[Assignment]
Everything from the line containing "<!-- Share-Widget Button BEGIN" to the close of the records below should be output exactly, line by line, with no other lines given.

[Records supplied]
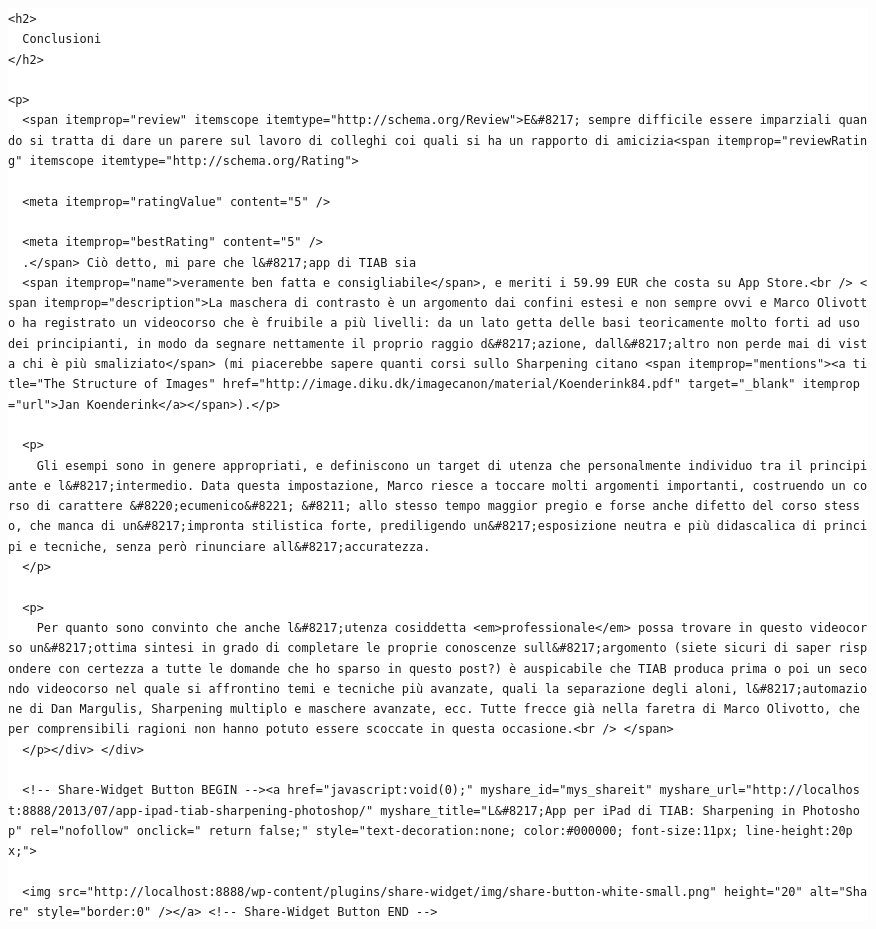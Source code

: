     <h2>
      Conclusioni
    </h2>
    
    <p>
      <span itemprop="review" itemscope itemtype="http://schema.org/Review">E&#8217; sempre difficile essere imparziali quando si tratta di dare un parere sul lavoro di colleghi coi quali si ha un rapporto di amicizia<span itemprop="reviewRating" itemscope itemtype="http://schema.org/Rating">
      
      <meta itemprop="ratingValue" content="5" />
      
      <meta itemprop="bestRating" content="5" />
      .</span> Ciò detto, mi pare che l&#8217;app di TIAB sia 
      <span itemprop="name">veramente ben fatta e consigliabile</span>, e meriti i 59.99 EUR che costa su App Store.<br /> <span itemprop="description">La maschera di contrasto è un argomento dai confini estesi e non sempre ovvi e Marco Olivotto ha registrato un videocorso che è fruibile a più livelli: da un lato getta delle basi teoricamente molto forti ad uso dei principianti, in modo da segnare nettamente il proprio raggio d&#8217;azione, dall&#8217;altro non perde mai di vista chi è più smaliziato</span> (mi piacerebbe sapere quanti corsi sullo Sharpening citano <span itemprop="mentions"><a title="The Structure of Images" href="http://image.diku.dk/imagecanon/material/Koenderink84.pdf" target="_blank" itemprop="url">Jan Koenderink</a></span>).</p> 
      
      <p>
        Gli esempi sono in genere appropriati, e definiscono un target di utenza che personalmente individuo tra il principiante e l&#8217;intermedio. Data questa impostazione, Marco riesce a toccare molti argomenti importanti, costruendo un corso di carattere &#8220;ecumenico&#8221; &#8211; allo stesso tempo maggior pregio e forse anche difetto del corso stesso, che manca di un&#8217;impronta stilistica forte, prediligendo un&#8217;esposizione neutra e più didascalica di principi e tecniche, senza però rinunciare all&#8217;accuratezza.
      </p>
      
      <p>
        Per quanto sono convinto che anche l&#8217;utenza cosiddetta <em>professionale</em> possa trovare in questo videocorso un&#8217;ottima sintesi in grado di completare le proprie conoscenze sull&#8217;argomento (siete sicuri di saper rispondere con certezza a tutte le domande che ho sparso in questo post?) è auspicabile che TIAB produca prima o poi un secondo videocorso nel quale si affrontino temi e tecniche più avanzate, quali la separazione degli aloni, l&#8217;automazione di Dan Margulis, Sharpening multiplo e maschere avanzate, ecc. Tutte frecce già nella faretra di Marco Olivotto, che per comprensibili ragioni non hanno potuto essere scoccate in questa occasione.<br /> </span>
      </p></div> </div> 
      
      <!-- Share-Widget Button BEGIN --><a href="javascript:void(0);" myshare_id="mys_shareit" myshare_url="http://localhost:8888/2013/07/app-ipad-tiab-sharpening-photoshop/" myshare_title="L&#8217;App per iPad di TIAB: Sharpening in Photoshop" rel="nofollow" onclick=" return false;" style="text-decoration:none; color:#000000; font-size:11px; line-height:20px;"> 
      
      <img src="http://localhost:8888/wp-content/plugins/share-widget/img/share-button-white-small.png" height="20" alt="Share" style="border:0" /></a> <!-- Share-Widget Button END -->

[Written reply]
      <!-- Share-Widget Button BEGIN --><a href="javascript:void(0);" myshare_id="mys_shareit" myshare_url="http://localhost:8888/2013/07/app-ipad-tiab-sharpening-photoshop/" myshare_title="L&#8217;App per iPad di TIAB: Sharpening in Photoshop" rel="nofollow" onclick=" return false;" style="text-decoration:none; color:#000000; font-size:11px; line-height:20px;"> 
      
      <img src="http://localhost:8888/wp-content/plugins/share-widget/img/share-button-white-small.png" height="20" alt="Share" style="border:0" /></a> <!-- Share-Widget Button END -->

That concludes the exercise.